**Try it**
Filter the data below, keeping only lines that contain "label".

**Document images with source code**
============================================================

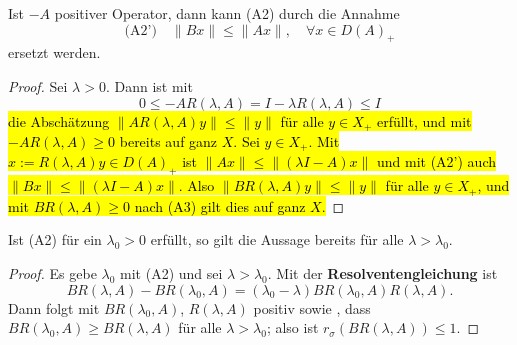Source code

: \begin{bem}\label{stärkere Annahme (A2)}
Ist $-A$ positiver Operator, dann kann (A2) durch die Annahme
\begin{equation*}
\text{(A2')} \quad \|Bx\|\leq \|Ax\|,\quad \forall x\in D(A)_+
\end{equation*}
ersetzt werden. 
\end{bem}

\begin{proof}
\par
Sei $\lambda >0$. Dann ist mit
\begin{equation*}
0\leq -AR(\lambda, A)=I-\lambda R(\lambda, A)\leq I
\end{equation*}
\hl{die Abschätzung $\|AR(\lambda, A)y\|\leq \|y\|$ für alle $y\in X_+$ erfüllt, und mit $-AR(\lambda, A)\geq0$ bereits auf ganz $X$. Sei $y\in X_+$. Mit $x:=R(\lambda, A)y\in D(A)_+$ ist  $\|Ax\|\leq \|(\lambda I- A)x\|$ und mit (A2') auch $\|Bx\|\leq \|(\lambda I-A)x\|$. Also $\|BR(\lambda, A)y\|\leq \|y\|$ für alle $y\in X_+$, und mit $BR(\lambda, A)\geq0$ nach (A3) gilt dies auf ganz $X$.}
\end{proof}

\begin{bem}\label{BR(lambda, A) fallend}
Ist (A2) für ein $\lambda_0>0$ erfüllt, so gilt die Aussage bereits für alle $\lambda > \lambda_0$. 
\end{bem}

\begin{proof}
\par
Es gebe $\lambda_0$ mit (A2) und sei $\lambda > \lambda_0$. Mit der \index{}\textbf{Resolventengleichung} ist
\begin{equation*}
BR(\lambda, A)-BR(\lambda_0, A)=(\lambda_0 - \lambda)BR(\lambda_0, A)R(\lambda, A).
\end{equation*}
Dann folgt mit $BR(\lambda_0, A)$, $R(\lambda,A)$ positiv sowie , dass $BR(\lambda_0, A)\geq BR(\lambda,A)$ für alle $\lambda >\lambda_0$; also ist $r_\sigma(BR(\lambda, A))\leq 1$.
\end{proof}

============================================================

**Exercise result**
: \begin{bem}\label{stärkere Annahme (A2)}
\begin{bem}\label{BR(lambda, A) fallend}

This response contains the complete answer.